Give back every record exactly, images excluded.

==================================================

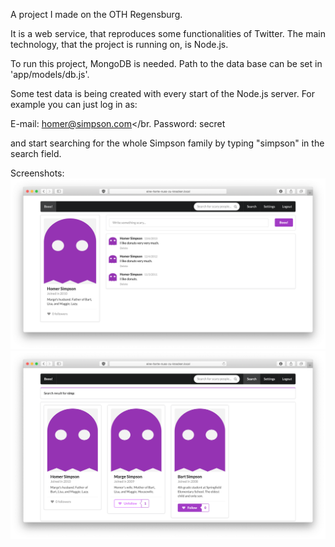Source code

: A project I made on the OTH Regensburg.

It is a web service, that reproduces some functionalities of Twitter. The main technology, that the project is running on, is Node.js.

To run this project, MongoDB is needed. Path to the data base can be set in 'app/models/db.js'.

Some test data is being created with every start of the Node.js server. For example you can just log in as:

E-mail: homer@simpson.com</br.
Password: secret</br>

and start searching for the whole Simpson family by typing "simpson" in the search field.

Screenshots:
![Alt text](https://github.com/florian9600/booo-webapp/blob/master/screenshot1.png)
![Alt text](https://github.com/florian9600/booo-webapp/blob/master/screenshot2.png)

==================================================

**Answer section**
Source code

: A project I made on the OTH Regensburg.

It is a web service, that reproduces some functionalities of Twitter. The main technology, that the project is running on, is Node.js.

To run this project, MongoDB is needed. Path to the data base can be set in 'app/models/db.js'.

Some test data is being created with every start of the Node.js server. For example you can just log in as:

E-mail: homer@simpson.com</br.
Password: secret</br>

and start searching for the whole Simpson family by typing "simpson" in the search field.

Screenshots:
![Alt text](https://github.com/florian9600/booo-webapp/blob/master/screenshot1.png)
![Alt text](https://github.com/florian9600/booo-webapp/blob/master/screenshot2.png)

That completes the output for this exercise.